Directions:
Please copy each line of the data that includes the string "计算机网络体系结构".

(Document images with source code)
-- Opening Marker --

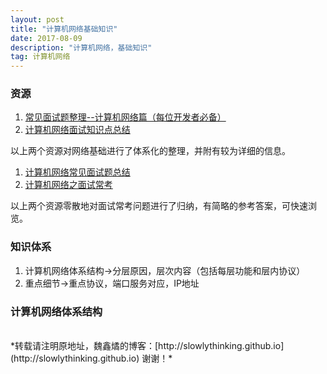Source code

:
 ```yaml
---
layout: post
title: "计算机网络基础知识"
date: 2017-08-09 
description: "计算机网络，基础知识"
tag: 计算机网络 
---   
```


### 资源

1. [常见面试题整理--计算机网络篇（每位开发者必备）](https://zhuanlan.zhihu.com/p/24001696) 
2. [计算机网络面试知识点总结](http://www.jianshu.com/p/7deb521aba1e) 

以上两个资源对网络基础进行了体系化的整理，并附有较为详细的信息。

1. [计算机网络常见面试题总结](http://blog.csdn.net/jxh_123/article/details/40316081?utm_source=tuicool&utm_medium=referral)
2. [计算机网络之面试常考](https://www.nowcoder.com/discuss/1937)

以上两个资源零散地对面试常考问题进行了归纳，有简略的参考答案，可快速浏览。

### 知识体系

1. 计算机网络体系结构->分层原因，层次内容（包括每层功能和层内协议）
2. 重点细节->重点协议，端口服务对应，IP地址

### 计算机网络体系结构




<br>
*转载请注明原地址，魏鑫燏的博客：[http://slowlythinking.github.io](http://slowlythinking.github.io) 谢谢！*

-- Closing Marker --

Solution for this task:
1. 计算机网络体系结构->分层原因，层次内容（包括每层功能和层内协议）
### 计算机网络体系结构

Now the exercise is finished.